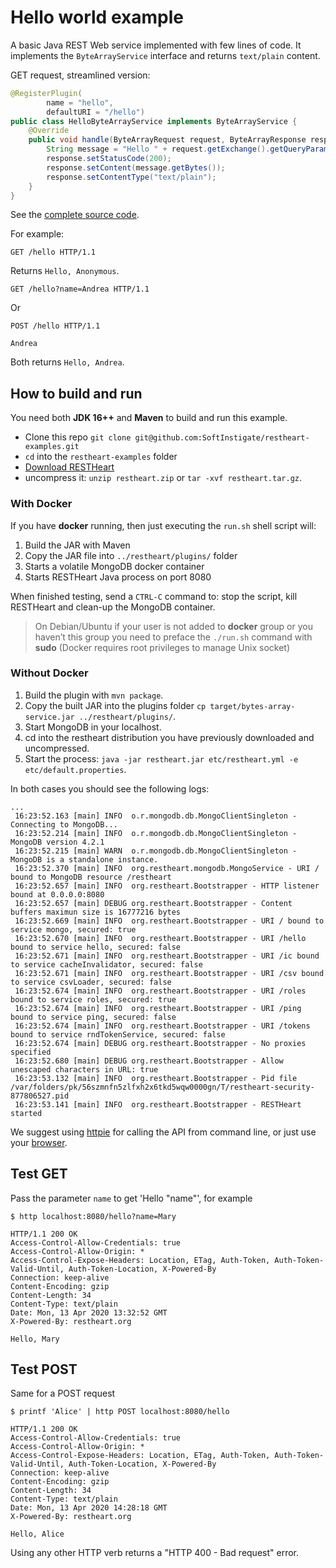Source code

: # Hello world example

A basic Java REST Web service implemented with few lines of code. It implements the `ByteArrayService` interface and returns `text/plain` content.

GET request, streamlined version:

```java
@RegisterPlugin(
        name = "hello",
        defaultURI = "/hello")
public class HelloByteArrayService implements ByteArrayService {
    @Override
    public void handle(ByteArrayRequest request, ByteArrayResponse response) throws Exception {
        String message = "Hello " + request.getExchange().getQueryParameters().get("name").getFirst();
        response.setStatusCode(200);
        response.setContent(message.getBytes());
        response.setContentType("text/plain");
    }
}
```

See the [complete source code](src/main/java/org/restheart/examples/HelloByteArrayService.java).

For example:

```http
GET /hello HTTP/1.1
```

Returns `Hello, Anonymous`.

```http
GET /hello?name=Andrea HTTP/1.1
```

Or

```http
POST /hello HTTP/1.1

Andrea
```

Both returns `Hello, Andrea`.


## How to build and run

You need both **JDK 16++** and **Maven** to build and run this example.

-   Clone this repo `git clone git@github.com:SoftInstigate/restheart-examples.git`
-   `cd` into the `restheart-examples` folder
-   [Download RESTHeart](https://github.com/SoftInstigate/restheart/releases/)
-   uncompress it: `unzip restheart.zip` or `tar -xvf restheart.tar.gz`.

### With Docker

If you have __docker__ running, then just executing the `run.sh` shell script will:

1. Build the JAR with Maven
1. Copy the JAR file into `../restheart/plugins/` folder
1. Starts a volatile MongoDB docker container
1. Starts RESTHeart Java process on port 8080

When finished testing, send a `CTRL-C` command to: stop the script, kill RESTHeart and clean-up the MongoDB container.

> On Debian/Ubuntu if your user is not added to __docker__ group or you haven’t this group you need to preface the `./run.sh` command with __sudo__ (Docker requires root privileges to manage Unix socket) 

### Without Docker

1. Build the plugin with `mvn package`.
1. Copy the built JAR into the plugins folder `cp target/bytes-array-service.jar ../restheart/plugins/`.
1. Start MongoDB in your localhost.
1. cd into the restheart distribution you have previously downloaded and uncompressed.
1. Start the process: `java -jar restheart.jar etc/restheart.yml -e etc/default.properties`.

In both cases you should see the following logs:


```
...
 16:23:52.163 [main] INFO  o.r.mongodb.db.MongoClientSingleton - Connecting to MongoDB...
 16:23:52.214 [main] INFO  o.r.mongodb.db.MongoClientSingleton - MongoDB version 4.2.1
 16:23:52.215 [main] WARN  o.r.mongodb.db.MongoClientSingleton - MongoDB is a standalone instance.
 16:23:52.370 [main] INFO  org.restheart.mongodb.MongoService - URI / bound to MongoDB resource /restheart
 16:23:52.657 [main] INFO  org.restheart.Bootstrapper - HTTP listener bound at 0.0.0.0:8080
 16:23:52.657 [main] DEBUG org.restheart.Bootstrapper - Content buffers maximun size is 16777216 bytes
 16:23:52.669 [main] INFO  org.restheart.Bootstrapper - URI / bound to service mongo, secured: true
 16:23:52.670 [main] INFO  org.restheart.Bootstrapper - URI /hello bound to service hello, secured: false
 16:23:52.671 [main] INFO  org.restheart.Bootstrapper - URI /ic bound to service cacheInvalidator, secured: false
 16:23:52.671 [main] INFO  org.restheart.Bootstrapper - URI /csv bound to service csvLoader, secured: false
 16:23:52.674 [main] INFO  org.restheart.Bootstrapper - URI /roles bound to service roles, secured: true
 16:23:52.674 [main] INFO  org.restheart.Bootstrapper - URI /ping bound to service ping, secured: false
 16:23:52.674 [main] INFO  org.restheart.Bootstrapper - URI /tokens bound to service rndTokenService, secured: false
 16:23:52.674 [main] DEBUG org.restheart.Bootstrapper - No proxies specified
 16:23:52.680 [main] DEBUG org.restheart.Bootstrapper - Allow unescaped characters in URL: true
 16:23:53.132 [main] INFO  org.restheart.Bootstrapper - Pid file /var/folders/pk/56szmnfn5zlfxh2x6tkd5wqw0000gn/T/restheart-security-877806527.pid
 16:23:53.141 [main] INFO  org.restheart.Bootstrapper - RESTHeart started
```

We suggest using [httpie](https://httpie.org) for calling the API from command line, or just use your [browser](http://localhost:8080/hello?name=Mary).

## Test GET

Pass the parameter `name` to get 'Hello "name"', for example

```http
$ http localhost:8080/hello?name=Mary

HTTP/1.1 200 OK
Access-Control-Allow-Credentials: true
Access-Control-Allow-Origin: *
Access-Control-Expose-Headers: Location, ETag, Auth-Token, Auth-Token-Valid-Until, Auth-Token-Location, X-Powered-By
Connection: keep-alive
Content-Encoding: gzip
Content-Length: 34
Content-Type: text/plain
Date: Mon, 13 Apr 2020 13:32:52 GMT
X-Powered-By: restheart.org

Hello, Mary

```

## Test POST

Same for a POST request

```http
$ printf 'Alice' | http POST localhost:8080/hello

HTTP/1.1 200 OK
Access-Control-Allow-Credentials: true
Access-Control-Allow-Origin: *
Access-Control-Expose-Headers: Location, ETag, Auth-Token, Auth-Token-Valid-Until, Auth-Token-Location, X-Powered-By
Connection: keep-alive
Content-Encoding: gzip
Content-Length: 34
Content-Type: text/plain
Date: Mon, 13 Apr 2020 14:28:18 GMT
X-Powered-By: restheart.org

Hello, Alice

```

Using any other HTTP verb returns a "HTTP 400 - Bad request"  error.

## Exercise description
For every line above in which the string "need" appears, add one; please give the final count and nothing else.

## Written response
2